+++ Data for analysis

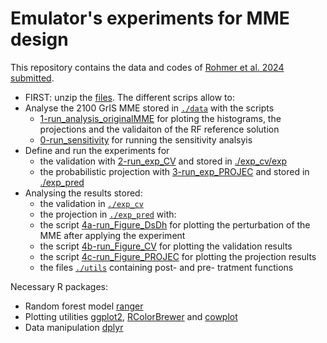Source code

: # Emulator's experiments for MME design

This repository contains the data and codes of [Rohmer et al. 2024 submitted]().
- FIRST: unzip the [files](files.zip).
The different scrips allow to:
- Analyse the 2100 GrIS MME stored in [`./data`](./data) with the scripts 
	- [1-run_analysis_originalMME](1-run_analysis_originalMME.R) for ploting the histograms, the projections and the validaiton of the RF reference solution
	- [0-run_sensitivity](./0-run_sensitivity.R) for running the sensitivity analsyis
- Define and run the experiments for
	- the validation with [2-run_exp_CV](./2-run_exp_CV.R) and stored in [./exp_cv/exp](`./exp_cv/exp`)
	- the probabilistic projection with [3-run_exp_PROJEC](./3-run_exp_PROJEC.R) and stored in [./exp_pred](`./exp_pred`)
- Analysing the results stored: 
	- the validation in [`./exp_cv`](./exp_cv)
	- the projection in [`./exp_pred`](./exp_pred)
with:
	- the script [4a-run_Figure_DsDh](4a-run_Figure_DsDh.R) for plotting the perturbation of the MME after applying the experiment
	- the script [4b-run_Figure_CV](4b-run_Figure_CV.R) for plotting the validation results
	- the script [4c-run_Figure_PROJEC](4c-run_Figure_PROJEC.R) for plotting the projection results
 	- the files [`./utils`](./utils) containing post- and pre- tratment functions 

Necessary R packages:
- Random forest model [ranger](https://cran.r-project.org/web/packages/ranger/index.html)
- Plotting utilities [ggplot2](https://ggplot2.tidyverse.org/), [RColorBrewer](https://cran.r-project.org/web/packages/RColorBrewer/index.html) and [cowplot](https://cran.r-project.org/web/packages/cowplot/index.html)
- Data manipulation [dplyr](https://cran.r-project.org/web/packages/dplyr/index.html)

++++++

### Activity
Retype the data exactly; images stay out.

### Answer to this task
Source code

: # Emulator's experiments for MME design

This repository contains the data and codes of [Rohmer et al. 2024 submitted]().
- FIRST: unzip the [files](files.zip).
The different scrips allow to:
- Analyse the 2100 GrIS MME stored in [`./data`](./data) with the scripts 
	- [1-run_analysis_originalMME](1-run_analysis_originalMME.R) for ploting the histograms, the projections and the validaiton of the RF reference solution
	- [0-run_sensitivity](./0-run_sensitivity.R) for running the sensitivity analsyis
- Define and run the experiments for
	- the validation with [2-run_exp_CV](./2-run_exp_CV.R) and stored in [./exp_cv/exp](`./exp_cv/exp`)
	- the probabilistic projection with [3-run_exp_PROJEC](./3-run_exp_PROJEC.R) and stored in [./exp_pred](`./exp_pred`)
- Analysing the results stored: 
	- the validation in [`./exp_cv`](./exp_cv)
	- the projection in [`./exp_pred`](./exp_pred)
with:
	- the script [4a-run_Figure_DsDh](4a-run_Figure_DsDh.R) for plotting the perturbation of the MME after applying the experiment
	- the script [4b-run_Figure_CV](4b-run_Figure_CV.R) for plotting the validation results
	- the script [4c-run_Figure_PROJEC](4c-run_Figure_PROJEC.R) for plotting the projection results
 	- the files [`./utils`](./utils) containing post- and pre- tratment functions 

Necessary R packages:
- Random forest model [ranger](https://cran.r-project.org/web/packages/ranger/index.html)
- Plotting utilities [ggplot2](https://ggplot2.tidyverse.org/), [RColorBrewer](https://cran.r-project.org/web/packages/RColorBrewer/index.html) and [cowplot](https://cran.r-project.org/web/packages/cowplot/index.html)
- Data manipulation [dplyr](https://cran.r-project.org/web/packages/dplyr/index.html)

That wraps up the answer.